Task to carry out – Look through the records below for the line with "<h2>Environments and Technologies Used</h2>". Return that line and each one after it up to and including the line with "- Played the role of", exactly.

Raw data –

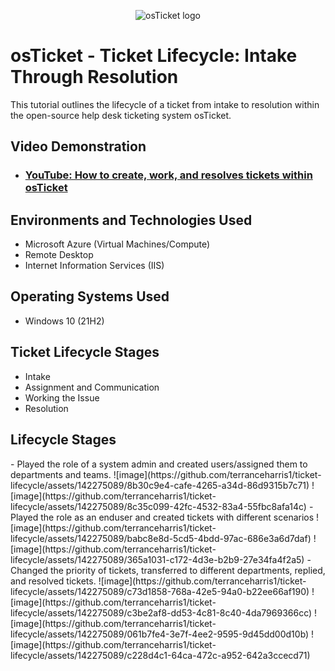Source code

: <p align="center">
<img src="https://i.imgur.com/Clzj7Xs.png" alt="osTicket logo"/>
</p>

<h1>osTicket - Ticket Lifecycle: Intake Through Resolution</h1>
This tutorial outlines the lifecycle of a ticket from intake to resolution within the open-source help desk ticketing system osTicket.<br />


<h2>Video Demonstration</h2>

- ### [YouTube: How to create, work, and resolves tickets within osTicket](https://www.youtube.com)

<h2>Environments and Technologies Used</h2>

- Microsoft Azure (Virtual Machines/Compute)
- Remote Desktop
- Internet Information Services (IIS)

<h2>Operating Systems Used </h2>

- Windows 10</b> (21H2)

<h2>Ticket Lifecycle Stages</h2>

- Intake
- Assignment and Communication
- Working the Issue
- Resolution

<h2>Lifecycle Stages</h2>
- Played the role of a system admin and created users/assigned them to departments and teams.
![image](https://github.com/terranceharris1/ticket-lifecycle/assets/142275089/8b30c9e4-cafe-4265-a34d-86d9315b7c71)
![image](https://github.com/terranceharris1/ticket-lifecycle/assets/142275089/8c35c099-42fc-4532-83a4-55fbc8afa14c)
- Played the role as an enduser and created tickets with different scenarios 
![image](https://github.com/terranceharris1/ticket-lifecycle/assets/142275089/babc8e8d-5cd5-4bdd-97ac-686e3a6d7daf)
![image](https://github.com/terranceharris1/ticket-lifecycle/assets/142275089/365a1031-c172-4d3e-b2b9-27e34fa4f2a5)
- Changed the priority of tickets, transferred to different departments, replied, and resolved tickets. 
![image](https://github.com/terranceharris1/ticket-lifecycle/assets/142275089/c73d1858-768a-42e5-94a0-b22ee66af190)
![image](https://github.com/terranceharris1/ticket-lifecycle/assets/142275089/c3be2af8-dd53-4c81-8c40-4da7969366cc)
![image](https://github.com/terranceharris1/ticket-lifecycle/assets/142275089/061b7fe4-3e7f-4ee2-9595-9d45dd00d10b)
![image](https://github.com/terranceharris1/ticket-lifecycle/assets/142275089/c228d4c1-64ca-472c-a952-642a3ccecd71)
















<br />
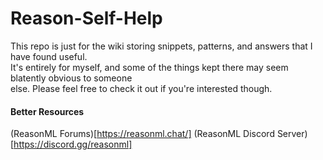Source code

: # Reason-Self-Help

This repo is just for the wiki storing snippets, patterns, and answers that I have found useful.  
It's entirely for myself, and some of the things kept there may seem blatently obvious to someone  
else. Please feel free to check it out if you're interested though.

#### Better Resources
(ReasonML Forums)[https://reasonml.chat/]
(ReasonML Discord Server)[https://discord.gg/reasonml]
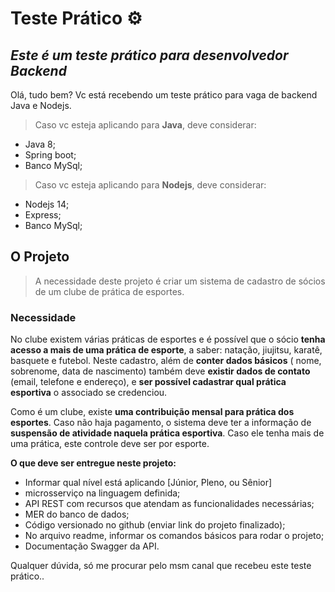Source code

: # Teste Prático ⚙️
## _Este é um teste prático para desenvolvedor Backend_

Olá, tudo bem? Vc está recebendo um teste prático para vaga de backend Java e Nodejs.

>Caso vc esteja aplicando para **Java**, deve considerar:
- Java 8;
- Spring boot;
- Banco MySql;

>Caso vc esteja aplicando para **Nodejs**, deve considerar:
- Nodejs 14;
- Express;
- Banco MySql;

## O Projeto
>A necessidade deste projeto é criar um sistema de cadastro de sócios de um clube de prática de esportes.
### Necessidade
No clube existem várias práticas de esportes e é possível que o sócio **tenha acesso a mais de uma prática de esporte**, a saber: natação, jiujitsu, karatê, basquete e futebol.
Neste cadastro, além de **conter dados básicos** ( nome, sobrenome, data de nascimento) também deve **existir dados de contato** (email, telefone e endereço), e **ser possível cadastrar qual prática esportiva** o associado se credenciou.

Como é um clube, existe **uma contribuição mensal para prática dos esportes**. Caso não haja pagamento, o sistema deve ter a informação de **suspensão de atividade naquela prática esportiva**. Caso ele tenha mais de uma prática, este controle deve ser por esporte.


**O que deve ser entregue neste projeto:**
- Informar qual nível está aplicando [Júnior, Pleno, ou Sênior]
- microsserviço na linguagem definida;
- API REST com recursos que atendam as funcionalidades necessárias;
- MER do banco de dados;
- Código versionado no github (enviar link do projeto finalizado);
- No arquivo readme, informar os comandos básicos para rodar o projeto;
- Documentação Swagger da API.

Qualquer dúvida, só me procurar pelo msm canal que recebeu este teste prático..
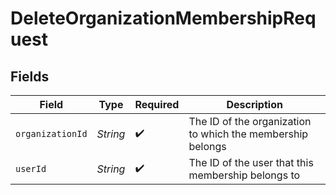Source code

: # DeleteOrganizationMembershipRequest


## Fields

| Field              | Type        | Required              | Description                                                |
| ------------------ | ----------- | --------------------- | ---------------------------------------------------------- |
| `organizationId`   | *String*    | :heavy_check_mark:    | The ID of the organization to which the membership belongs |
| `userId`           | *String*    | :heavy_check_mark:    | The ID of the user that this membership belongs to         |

--

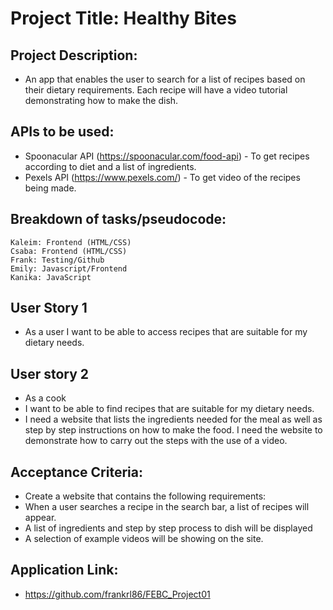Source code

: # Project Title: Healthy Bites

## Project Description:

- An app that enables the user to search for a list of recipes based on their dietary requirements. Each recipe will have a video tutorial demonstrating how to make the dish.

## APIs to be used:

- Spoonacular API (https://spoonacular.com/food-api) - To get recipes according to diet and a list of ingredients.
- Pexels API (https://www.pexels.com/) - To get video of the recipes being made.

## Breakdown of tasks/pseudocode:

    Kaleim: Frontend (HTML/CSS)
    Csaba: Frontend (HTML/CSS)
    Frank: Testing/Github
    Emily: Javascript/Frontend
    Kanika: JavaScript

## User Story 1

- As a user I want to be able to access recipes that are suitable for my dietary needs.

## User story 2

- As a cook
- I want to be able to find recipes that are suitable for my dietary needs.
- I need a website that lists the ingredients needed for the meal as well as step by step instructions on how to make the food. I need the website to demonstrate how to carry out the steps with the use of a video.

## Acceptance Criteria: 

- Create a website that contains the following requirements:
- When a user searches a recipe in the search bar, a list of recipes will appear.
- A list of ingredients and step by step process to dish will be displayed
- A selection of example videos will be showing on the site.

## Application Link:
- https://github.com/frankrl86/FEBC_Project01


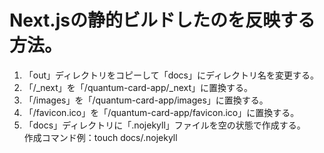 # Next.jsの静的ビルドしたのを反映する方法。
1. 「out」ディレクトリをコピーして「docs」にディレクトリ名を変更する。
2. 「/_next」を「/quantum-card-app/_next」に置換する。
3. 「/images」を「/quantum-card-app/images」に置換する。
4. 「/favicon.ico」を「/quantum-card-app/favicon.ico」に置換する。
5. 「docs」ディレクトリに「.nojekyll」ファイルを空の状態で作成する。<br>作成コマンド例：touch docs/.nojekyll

Exercise output –
<h2>Environments and Technologies Used</h2>

- Microsoft Azure (Virtual Machines/Compute)
- Remote Desktop
- Internet Information Services (IIS)

<h2>Operating Systems Used </h2>

- Windows 10</b> (21H2)

<h2>Ticket Lifecycle Stages</h2>

- Intake
- Assignment and Communication
- Working the Issue
- Resolution

<h2>Lifecycle Stages</h2>
- Played the role of a system admin and created users/assigned them to departments and teams.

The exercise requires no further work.